Interrupted
My Life Thus Far
The End of My Rope
I'm so fucking pissed off right now!!!! Not at anyone in
particular, but at circumstances. I do my best. I really
do, but at times even that isn't good enough and I still
come up short... Usually in the most publically
humiliating ways.
I'm alone. There are 100 things that need to get done and
it all falls on me to deliver. Okay. I accept that, but
I'm not superwoman. I'm one person. I can only be one
place at one time and while I'd love to clone myself so I
can be more places at once, the government says that's not
okay. So, I'll continue to be one person, in one place,
doing as many things as I can.
I'll never understand why my kids are so messy when Jason
and I are reasonably clean people (maybe even above
averagly clean people), but the fact remains that they
are. So, I had to go downstairs to do my monthly
clean/purge of the playroom (throw out old/broken toys,
bring up dishes they take down there and hide, disinfect
everything, etc). I couldn't have been down there for more
than 30 minutes when there was a knock on the door. Kiki
had decided that she was going to let herself out and take
a little walk down to the waterfront park. A parent down
there called base police and they brought her home (that
would be the publically humiliating part). It's not like I
was sleeping or drunk or neglectful of her. There isn't a
child device I can find that Kiki can't figure out (that
housing will allow me to install). I have to trust her not
to leave the house, which obviously I can't. What the hell
am I supposed to do? Put her on a leash? Oh, can't do
that, I've already been belittled for using a teddy bear
harness... I was just trying to be a good mother. I was
trying to keep my children's living space clean and
healthy, but nobody cares about that. Instead, I get
chastized for LETTING her sneak out and walk down to the
water. I spend almost every non-raining afternoon (that
I'm not working) and weekend watching everyone else's kids
on this block. I give them snacks, I let them use my
bathroom, but the one time I might actually need a little
assistance, my child gets a police escort home! WTF?

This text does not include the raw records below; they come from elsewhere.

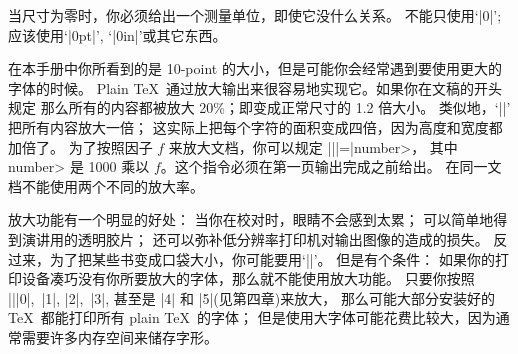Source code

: 当尺寸为零时，你必须给出一个测量单位，即使它没什么关系。%
不能只使用`|0|'\thinspace; 应该使用`|0pt|', `|0in|'或其它东西。

\smallbreak
在本手册中你所看到的是 10-point 的大小，但是可能你会经常遇到要使用更大的字体的时候。
Plain \TeX\ 通过放大输出来很容易地实现它。如果你在文稿的开头规定
\begintt
{}
\endtt
那么所有的内容都被放大 20\%；即变成正常尺寸的 1.2 倍大小。
类似地，`||' 把所有内容放大一倍；
这实际上把每个字符的面积变成四倍，因为高度和宽度都加倍了。
为了按照因子 $f$ 来放大文档，你可以规定 |\magnification||=|\<number>，
其中 \<number> 是 1000 乘以 $f$。这个指令必须在第一页输出完成之前给出。
在同一文档不能使用两个不同的放大率。

放大功能有一个明显的好处：
当你在校对时，眼睛不会感到太累；
可以简单地得到演讲用的透明胶片；
还可以弥补低分辨率打印机对输出图像的造成的损失。%
反过来，为了把某些书变成口袋大小，你可能要用`||'。%
但是有个条件：
如果你的打印设备凑巧没有你所要放大的字体，那么就不能使用放大功能。%
只要你按照 |\magstep||0|,~|1|, |2|,~|3|, 甚至是 |4| 和 |5|(见第四章)来放大，
那么可能大部分安装好的 \TeX\ 都能打印所有 plain \TeX\ 的字体；
但是使用大字体可能花费比较大，因为通常需要许多内存空间来储存字形。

Sometimes I wonder if it's even worth being a nice person.
I think I'll go back to being a bitch and tell all of the
neighborhood kids to get out of my yard and only give
popsicles and juice boxes to my children.

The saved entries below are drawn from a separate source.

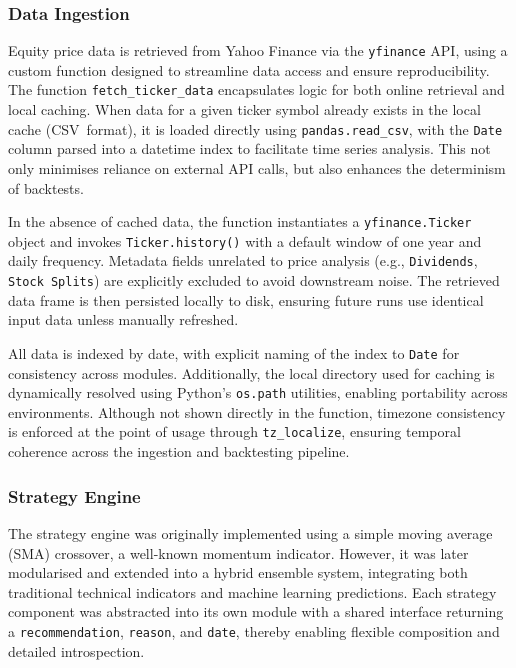\subsubsection{Data Ingestion}
Equity price data is retrieved from Yahoo Finance via the \texttt{yfinance} API, using a custom function designed to streamline data access and ensure reproducibility. The function \texttt{fetch\_ticker\_data} encapsulates logic for both online retrieval and local caching. When data for a given ticker symbol already exists in the local cache (CSV\ format), it is loaded directly using \texttt{pandas.read\_csv\(\)}, with the \texttt{Date} column parsed into a datetime index to facilitate time series analysis. This not only minimises reliance on external API calls, but also enhances the determinism of backtests.

In the absence of cached data, the function instantiates a \texttt{yfinance.Ticker} object and invokes \texttt{Ticker.history()} with a default window of one year and daily frequency. Metadata fields unrelated to price analysis (e.g., \texttt{Dividends}, \texttt{Stock Splits}) are explicitly excluded to avoid downstream noise. The retrieved data frame is then persisted locally to disk, ensuring future runs use identical input data unless manually refreshed.

All data is indexed by date, with explicit naming of the index to \texttt{Date} for consistency across modules. Additionally, the local directory used for caching is dynamically resolved using Python’s \texttt{os.path} utilities, enabling portability across environments. Although not shown directly in the function, timezone consistency is enforced at the point of usage through \texttt{tz\_localize}, ensuring temporal coherence across the ingestion and backtesting pipeline.

\subsubsection{Strategy Engine}

The strategy engine was originally implemented using a simple moving average (SMA) crossover, a well-known momentum indicator. However, it was later modularised and extended into a hybrid ensemble system, integrating both traditional technical indicators and machine learning predictions. Each strategy component was abstracted into its own module with a shared interface returning a \texttt{recommendation}, \texttt{reason}, and \texttt{date}, thereby enabling flexible composition and detailed introspection.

I'm so frustrated I could cry. I'm here overextended,
trying to keep shit together while my husband is sitting
on a mother-fucking beach in Hawaii!!!! I'm raising our
children alone and he's spending two weeks in Hawaii!!!!
Who's paying bills, running the house, taking care of the
kids and working a job? When is the Navy sending me on my
two weeks in Hawaii? I'm not even asking for that. I just
want him to come home. I need my partner. I need help. Why
is he there and not here? I'm reaching the end of my rope.
Ciao...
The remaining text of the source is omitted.